You need to be scrappy to survive as a private producer on the small side of the spectrum. But if you can keep that grit, hold the line on cost and set a sharp eye on the competition, you can spot the opportunities.

Kyle Mork, president and CEO, Greylock Energy (Source: Greylock Energy)Kyle Mork, president and CEO, Greylock Energy. (Source: Greylock Energy)

“That’s the fun part, but it’s certainly a challenge,” Greylock Energy CEO Kyle Mork told Hart Energy.

Greylock has grown the company by expanding in multiple directions: acquisitions, the drill bit and diversification.

Much of its leadership team worked together originally at Energy Corp. of America. In 2017, the Greylock team coalesced with backing from Boston-based private equity firm Arclight Capital and some 3,500 conventional wells in Appalachia, which the company still operates.

The next step was taking a position in Greene County, Pennsylvania, with unconventional acreage in the dry gas Marcellus play, and also some midstream assets.

“In the first several years of Greylock, we were really about growing via the drill bit in the Marcellus position in Greene County,” Mork said.
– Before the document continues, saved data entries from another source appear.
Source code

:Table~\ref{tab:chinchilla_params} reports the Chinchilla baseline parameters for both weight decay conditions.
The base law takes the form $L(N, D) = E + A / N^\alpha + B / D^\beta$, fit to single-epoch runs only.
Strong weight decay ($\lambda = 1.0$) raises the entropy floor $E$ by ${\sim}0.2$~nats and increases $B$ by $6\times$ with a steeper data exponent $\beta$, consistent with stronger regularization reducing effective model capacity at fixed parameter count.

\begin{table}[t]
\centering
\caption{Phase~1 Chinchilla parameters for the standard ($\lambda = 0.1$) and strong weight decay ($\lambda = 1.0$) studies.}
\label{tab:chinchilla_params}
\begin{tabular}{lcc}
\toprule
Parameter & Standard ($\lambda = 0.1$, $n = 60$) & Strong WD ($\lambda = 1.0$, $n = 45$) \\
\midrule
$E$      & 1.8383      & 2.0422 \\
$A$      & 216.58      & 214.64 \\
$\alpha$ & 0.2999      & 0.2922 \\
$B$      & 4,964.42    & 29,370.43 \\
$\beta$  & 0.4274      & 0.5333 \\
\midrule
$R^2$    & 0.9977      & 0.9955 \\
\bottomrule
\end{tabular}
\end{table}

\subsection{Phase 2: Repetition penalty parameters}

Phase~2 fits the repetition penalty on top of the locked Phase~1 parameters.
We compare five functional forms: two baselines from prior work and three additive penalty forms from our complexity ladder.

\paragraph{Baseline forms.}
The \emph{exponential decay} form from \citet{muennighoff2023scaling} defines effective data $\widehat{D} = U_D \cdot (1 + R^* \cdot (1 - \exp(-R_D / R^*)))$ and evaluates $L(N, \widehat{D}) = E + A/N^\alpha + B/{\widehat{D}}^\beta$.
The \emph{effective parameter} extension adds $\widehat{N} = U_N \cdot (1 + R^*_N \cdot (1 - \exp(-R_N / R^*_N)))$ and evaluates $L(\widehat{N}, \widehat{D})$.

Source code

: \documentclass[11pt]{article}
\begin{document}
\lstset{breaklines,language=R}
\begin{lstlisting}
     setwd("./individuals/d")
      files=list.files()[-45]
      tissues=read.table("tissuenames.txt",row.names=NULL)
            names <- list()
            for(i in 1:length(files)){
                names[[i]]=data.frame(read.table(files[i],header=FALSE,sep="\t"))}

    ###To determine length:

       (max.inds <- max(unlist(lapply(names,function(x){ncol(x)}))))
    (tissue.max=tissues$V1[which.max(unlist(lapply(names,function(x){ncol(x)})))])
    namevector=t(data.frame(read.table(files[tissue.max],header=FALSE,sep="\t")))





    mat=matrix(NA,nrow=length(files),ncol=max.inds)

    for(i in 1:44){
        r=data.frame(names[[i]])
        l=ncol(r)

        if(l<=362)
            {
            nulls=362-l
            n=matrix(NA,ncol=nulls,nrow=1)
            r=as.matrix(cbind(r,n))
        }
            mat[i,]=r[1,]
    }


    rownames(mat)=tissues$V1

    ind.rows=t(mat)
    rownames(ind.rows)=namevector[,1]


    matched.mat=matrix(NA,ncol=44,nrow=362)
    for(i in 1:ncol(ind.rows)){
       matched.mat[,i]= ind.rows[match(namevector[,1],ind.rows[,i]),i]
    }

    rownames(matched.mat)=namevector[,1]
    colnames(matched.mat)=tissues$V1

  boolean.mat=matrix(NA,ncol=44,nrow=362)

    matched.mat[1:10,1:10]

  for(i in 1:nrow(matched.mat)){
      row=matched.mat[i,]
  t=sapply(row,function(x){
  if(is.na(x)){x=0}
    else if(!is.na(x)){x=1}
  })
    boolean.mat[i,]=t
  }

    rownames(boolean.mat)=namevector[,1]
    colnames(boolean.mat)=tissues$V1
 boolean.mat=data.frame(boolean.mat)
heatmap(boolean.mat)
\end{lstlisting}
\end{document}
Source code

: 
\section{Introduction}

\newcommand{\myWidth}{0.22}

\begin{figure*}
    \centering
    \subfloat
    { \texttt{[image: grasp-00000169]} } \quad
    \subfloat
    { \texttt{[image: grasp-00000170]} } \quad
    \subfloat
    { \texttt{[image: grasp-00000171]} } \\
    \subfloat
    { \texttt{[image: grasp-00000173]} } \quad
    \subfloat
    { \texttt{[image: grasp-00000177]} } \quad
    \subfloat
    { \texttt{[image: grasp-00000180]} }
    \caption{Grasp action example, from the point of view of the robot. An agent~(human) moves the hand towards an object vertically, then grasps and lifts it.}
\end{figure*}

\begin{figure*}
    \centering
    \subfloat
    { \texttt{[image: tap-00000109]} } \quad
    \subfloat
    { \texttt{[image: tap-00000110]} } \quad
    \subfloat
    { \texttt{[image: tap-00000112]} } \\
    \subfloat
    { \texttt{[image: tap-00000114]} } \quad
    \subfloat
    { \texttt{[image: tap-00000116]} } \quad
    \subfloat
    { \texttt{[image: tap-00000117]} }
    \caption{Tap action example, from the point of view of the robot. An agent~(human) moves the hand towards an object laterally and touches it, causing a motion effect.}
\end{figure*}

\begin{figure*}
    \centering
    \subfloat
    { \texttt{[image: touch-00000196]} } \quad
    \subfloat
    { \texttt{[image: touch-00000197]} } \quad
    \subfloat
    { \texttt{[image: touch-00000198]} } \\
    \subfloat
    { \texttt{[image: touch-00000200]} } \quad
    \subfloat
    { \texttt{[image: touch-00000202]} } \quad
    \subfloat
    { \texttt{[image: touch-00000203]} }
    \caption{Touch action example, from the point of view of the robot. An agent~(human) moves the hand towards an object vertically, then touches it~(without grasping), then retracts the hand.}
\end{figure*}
“The entire time we’ve existed, we’ve looked at opportunities to acquire new assets. Initially, we were primarily focused on other Appalachian assets and then as time went on, we started looking at other basins. In 2022, we closed a big deal to buy assets in the Rockies in both Utah and Wyoming from a public producer.”

That deal allowed Greylock “to really take an asset that was very non-core for the seller and [create] very much a core asset for us. We’ve increased production without drilling any new wells—just being able to get a lot of wells back online and working over wells.

“We’ve continued to develop, drill new wells and bring wells online in the east and are preparing for our first new activity in the Rockies in the next 12 months or so.”

Standing out

On a production basis, Greylock’s footprint is two-thirds in Appalachia and one-third in the Rockies. But two key aspects set it apart, Mork said.

Augmenting its upstream production is Greylock’s midstream business, which builds out projects for third parties.

“We’re starting to see a lot of traction and get deals done with what we call ‘demand-driven’ projects. For instance, we have two projects with a big steel producer here in Appalachia that consumes a good amount of gas as a part of the process, so we built pipelines for them. And we’re talking to data centers, like everyone else on Earth, and other big consumers of gas on the midstream side,” Mork said.

Next is the technical team in place that packs a one-two punch of expertise: the firm can develop, drill, complete and bring online new unconventional resources in multiple places, as well as workover conventional assets and optimize them.

“We’re comfortable with both operating and producing fairly complex producing assets and also doing the latest and greatest unconventional development,” he said.

Top Private Companies, Eastern U.S.The top eastern U.S. private producers in 2024. (Source: Enverus)Expanding development

Greylock is always looking for its next add-on, Mork said. In any given year, the firm is examining different packages and bidding on assets.

“As we think about the next 12 to 24 months, I think we will be looking to expand development in our Utica play, potentially a little more in the Marcellus and then definitely, get our first development activity going in the Rockies, but we will also be looking for outside opportunities.

“We’re pretty basin agnostic. We want to look at everything that comes to market in Appalachia and in the Western Rockies as well, but we’re open to other basins and we’ve looked at assets in a lot of other basins as well.”

The firm’s entrance into the Rockies wasn’t necessarily premeditated, he said.

“We just really liked the asset as we started to look at it and thought there were some unique things about being in that basin with their gas pricing, and we picked up some liquids with it.

“But yes, we will definitely be looking at potential acquisitions this year.”

Rocking the resource

Greylock is a gas-weighted producer, a position that is coming into its own this year as Henry Hub prices have shown stability while crude oil is rocked by market volatility, tariffs and trade turmoil. A drop in Henry Hub prices below $3/MMBtu—or a pop above $5, for that matter—might trigger a reconsideration of activity levels. As such, the firm hasn’t needed to revisit its guidance, a step many of its peers took during the first quarter.

“Our real focus in the second half of the year is our next batch of wells in our Utica position in northern Pennsylvania,” Mork said. “That’s really unchanged.”

Greylock is targeting a three- to five-well program, which isn’t a ton of wells, he said. But drilling deep, 10,000-plus ft laterals in the Utica is an expensive proposition that also promises significant volume. Year-over-year production growth by the end of 2025 could be as much as 15%, he said. Production growth is in a 10% to 15% year-over-year range.

“For us, turning in three, four, five wells a year, we can achieve steady growth with respect to new wells and total company production,” he said. “Like a lot of producers now, we’re not looking to grow dramatically and outspend cash flow to do so. We’re really looking to grow at a steady pace and be able to do it within our existing cashflow.”